Cinnamon is a spice obtained from the inner bark of several tree species from the genus Cinnamomum. Cinnamon is used mainly as an aromatic condiment and flavouring additive in a wide variety of cuisines, sweet and savoury dishes, breakfast cereals, snackfoods, tea and traditional foods. The aroma and flavour of cinnamon derive from its essential oil and principal component, cinnamaldehyde, as well as numerous other constituents, including eugenol.
Cinnamon has been known from remote antiquity. It was imported to Egypt as early as 2000 BC, but those who reported that it had come from China had confused it with cinnamon cassia, a related species. Cinnamon was so highly prized among ancient nations that it was regarded as a gift fit for monarchs and even for a deity; a fine inscription records the gift of cinnamon and cassia to the temple of Apollo at Miletus. Its source was kept mysterious in the Mediterranean world for centuries by those in the spice trade to protect their monopoly as suppliers. Cinnamomum verum, which translates as 'true cinnamon', is native to India, Sri Lanka, Bangladesh, and Myanmar. Cinnamomum cassia (cassia) is native to China. Related species, all harvested and sold in the modern era as cinnamon, are native to Vietnam, Indonesia and other southeast Asian countries with warm climates.

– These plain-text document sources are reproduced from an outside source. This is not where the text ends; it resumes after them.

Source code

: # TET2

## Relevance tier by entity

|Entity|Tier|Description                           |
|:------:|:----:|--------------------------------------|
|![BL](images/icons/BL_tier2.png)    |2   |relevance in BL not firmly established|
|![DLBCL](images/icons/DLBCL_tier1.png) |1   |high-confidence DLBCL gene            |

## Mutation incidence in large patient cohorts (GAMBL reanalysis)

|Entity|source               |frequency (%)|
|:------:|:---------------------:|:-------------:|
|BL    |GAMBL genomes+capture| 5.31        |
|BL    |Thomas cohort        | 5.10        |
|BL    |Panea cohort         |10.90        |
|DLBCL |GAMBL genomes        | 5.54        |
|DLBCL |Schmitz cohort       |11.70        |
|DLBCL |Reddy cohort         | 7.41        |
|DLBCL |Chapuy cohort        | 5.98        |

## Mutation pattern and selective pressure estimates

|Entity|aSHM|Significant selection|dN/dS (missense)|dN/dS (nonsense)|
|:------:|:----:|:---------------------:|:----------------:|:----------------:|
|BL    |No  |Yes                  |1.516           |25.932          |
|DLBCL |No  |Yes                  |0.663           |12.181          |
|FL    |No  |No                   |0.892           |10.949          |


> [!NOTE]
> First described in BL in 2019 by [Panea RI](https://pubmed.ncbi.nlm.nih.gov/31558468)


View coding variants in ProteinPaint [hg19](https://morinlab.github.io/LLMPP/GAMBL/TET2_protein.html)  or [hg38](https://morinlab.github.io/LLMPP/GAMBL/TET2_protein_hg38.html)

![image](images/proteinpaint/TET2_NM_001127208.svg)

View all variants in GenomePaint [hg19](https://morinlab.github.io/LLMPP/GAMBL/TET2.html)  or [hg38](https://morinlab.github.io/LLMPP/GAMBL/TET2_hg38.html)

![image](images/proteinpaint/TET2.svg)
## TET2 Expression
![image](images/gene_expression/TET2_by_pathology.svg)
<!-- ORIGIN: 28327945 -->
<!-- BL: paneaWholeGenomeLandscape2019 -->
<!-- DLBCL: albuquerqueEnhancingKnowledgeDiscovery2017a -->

According to Pliny the Elder, a Roman pound (327 grams (11.5 oz)) of cassia, cinnamon, or serichatum cost up to 1500 denarii, the wage of fifty months' labour. Diocletian's Edict on Maximum Prices from 301 AD gives a price of 125 denarii for a pound of cassia, while an agricultural labourer earned 25 denarii per day. Cinnamon was too expensive to be commonly used on funeral pyres in Rome, but the Emperor Nero is said to have burned a year's worth of the city's supply at the funeral for his wife Poppaea Sabina in AD 65.
Indonesian rafts transported cinnamon directly from the Moluccas to East Africa (see also Rhapta), where local traders then carried it north to Alexandria in Egypt. Venetian traders from Italy held a monopoly on the spice trade in Europe, distributing cinnamon from Alexandria. The disruption of this trade by the rise of other Mediterranean powers, such as the Mamluk sultans and the Ottoman Empire, was one of many factors that led Europeans to search more widely for other routes to Asia.
Cinnamon is an evergreen tree characterized by oval-shaped leaves, thick bark, and a berry fruit. When harvesting the spice, the bark and leaves are the primary parts of the plant used. Cinnamon is cultivated by growing the tree for two years, then coppicing it, i.e., cutting the stems at ground level. The following year, about a dozen new shoots form from the roots, replacing those that were cut. A number of pests such as Colletotrichum gloeosporioides, Diplodia spp., and Phytophthora cinnamomi (stripe canker) can affect the growing plants.
The barks of the species are easily distinguished when whole, both in macroscopic and microscopic characteristics. Ceylon cinnamon sticks (quills) have many thin layers and can easily be made into powder using a coffee or spice grinder, whereas cassia sticks are much harder. Indonesian cinnamon is often sold in neat quills made up of one thick layer, capable of damaging a spice or coffee grinder. Saigon cinnamon (C. loureiroi) and Chinese cinnamon (C. cassia) are always sold as broken pieces of thick bark, as the bark is not supple enough to be rolled into quills.
Ground cinnamon is composed of around 11% water, 81% carbohydrates (including 53% dietary fiber), 4% protein, and 1% fat (table). In a 100 gram reference amount, ground cinnamon is a rich source of calcium (100% of the Daily Value, DV), iron (64% DV), and vitamin K (30% DV).
Reviews of clinical trials reported lowering of fasting plasma glucose and inconsistent effects on hemoglobin A1C (HbA1c, an indicator of chronically elevated plasma glucose). Four of the reviews reported a decrease in fasting plasma glucose, only two reported lower HbA1c, and one reported no change to either measure. The Cochrane review noted that trial durations were limited to 4 to 16 weeks, and that no trials reported on changes to quality of life, morbidity or mortality rate. The Cochrane authors' conclusion was: "There is insufficient evidence to support the use of cinnamon for type 1 or type 2 diabetes mellitus." Citing the Cochrane review, the U.S. National Center for Complementary and Integrative Health stated: "Studies done in people donít support using cinnamon for any health condition."